Re:HTTP/1.1 Design (Score:3, Informative)
3. SHOULD This word, or the adjective "RECOMMENDED", mean that there may exist valid reasons in particular circumstances to ignore a particular item, but the full implications must be understood and carefully weighed before choosing a different course. 4. SHOULD NOT This phrase, or the phrase "NOT RECOMMENDED" mean that there may exist valid reasons in particular circumstances when the particular behavior is acceptable or even useful, but the full implications should be understood and the case carefully weighed before implementing any behavior described with this label. They don't say DO NOT or MUST NOT. Like they say, the behavior can is useful... and they could see this would be the case IN 1997!
It is time we updated things. It's particularly funny that Microsoft found this RFC, of all things, to obey.
Re:Pipelining (Score:4, Informative)
Keep-alive no:
Open connection
-Request
-Response
Close Connection
Open connection
-Request
-Response
Close Connection
-Repeat-
Keep-alive yes:
Open connection
-Request
-Response
-Request
-Response
-Repeat-
Close Connection
Pipe-lining yes:
Open connection
-Request
-Request
-Repeat-
-Response
-Response
-Repeat-
Close Connection
Re:Connection Limits (Score:3, Informative)

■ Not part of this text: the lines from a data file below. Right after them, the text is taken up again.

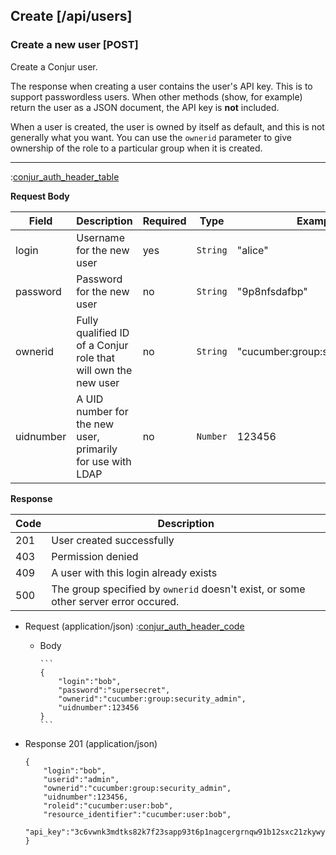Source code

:## Create [/api/users]

### Create a new user [POST]

Create a Conjur user.

The response when creating a user contains the user's API key.
This is to support passwordless users.
When other methods (show, for example) return the user as a JSON document,
the API key is **not** included.

When a user is created, the user is owned by itself as default,
and this is not generally what you want.
You can use the `ownerid` parameter to give ownership of the role
to a particular group when it is created.

---

:[conjur_auth_header_table](partials/conjur_auth_header_table.md)

**Request Body**

|Field|Description|Required|Type|Example|
|-----|-----------|----|--------|-------|
|login|Username for the new user|yes|`String`|"alice"|
|password|Password for the new user|no|`String`|"9p8nfsdafbp"|
|ownerid|Fully qualified ID of a Conjur role that will own the new user|no|`String`|"cucumber:group:security_admin"|
|uidnumber|A UID number for the new user, primarily for use with LDAP |no|`Number`|123456|

**Response**

|Code|Description|
|----|-----------|
|201|User created successfully|
|403|Permission denied|
|409|A user with this login already exists|
|500|The group specified by `ownerid` doesn't exist, or some other server error occured.|

+ Request (application/json)
    :[conjur_auth_header_code](partials/conjur_auth_header_code.md)
    
    + Body

          ```
          {
              "login":"bob",
              "password":"supersecret",
              "ownerid":"cucumber:group:security_admin",
              "uidnumber":123456
          }
          ```

+ Response 201 (application/json)
    ```
    {
        "login":"bob",
        "userid":"admin",
        "ownerid":"cucumber:group:security_admin",
        "uidnumber":123456,
        "roleid":"cucumber:user:bob",
        "resource_identifier":"cucumber:user:bob",
        "api_key":"3c6vwnk3mdtks82k7f23sapp93t6p1nagcergrnqw91b12sxc21zkywy"
    }
    ```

If you have a second webserver for all static data, that can be a simpeler http deamon with 1 Mb/connection or less. You can handle more parallel connactions (and Akamai the setup if needed!)
Yes, it's best to avoid inline images, Google text ad objects, etc. But allowing parallel loading of the objects (and that's the trick with using several separate hosts for images) you can take 8 or 16 roundtrips at the same time; here is your perceived speedup.
Re:Pipelining (Score:3, Informative)
Pipelining sends requests out without having to wait for the previous to complete (this does also require a Content-length: header. This is fine for static files, such as images, but many scripts where output is sent straight to the browser as it's being generated will break this, as it won't know the content length until generated has completed).
Some reasons (Score:3, Informative)
Some reasons against pipelining [mozillazine.org].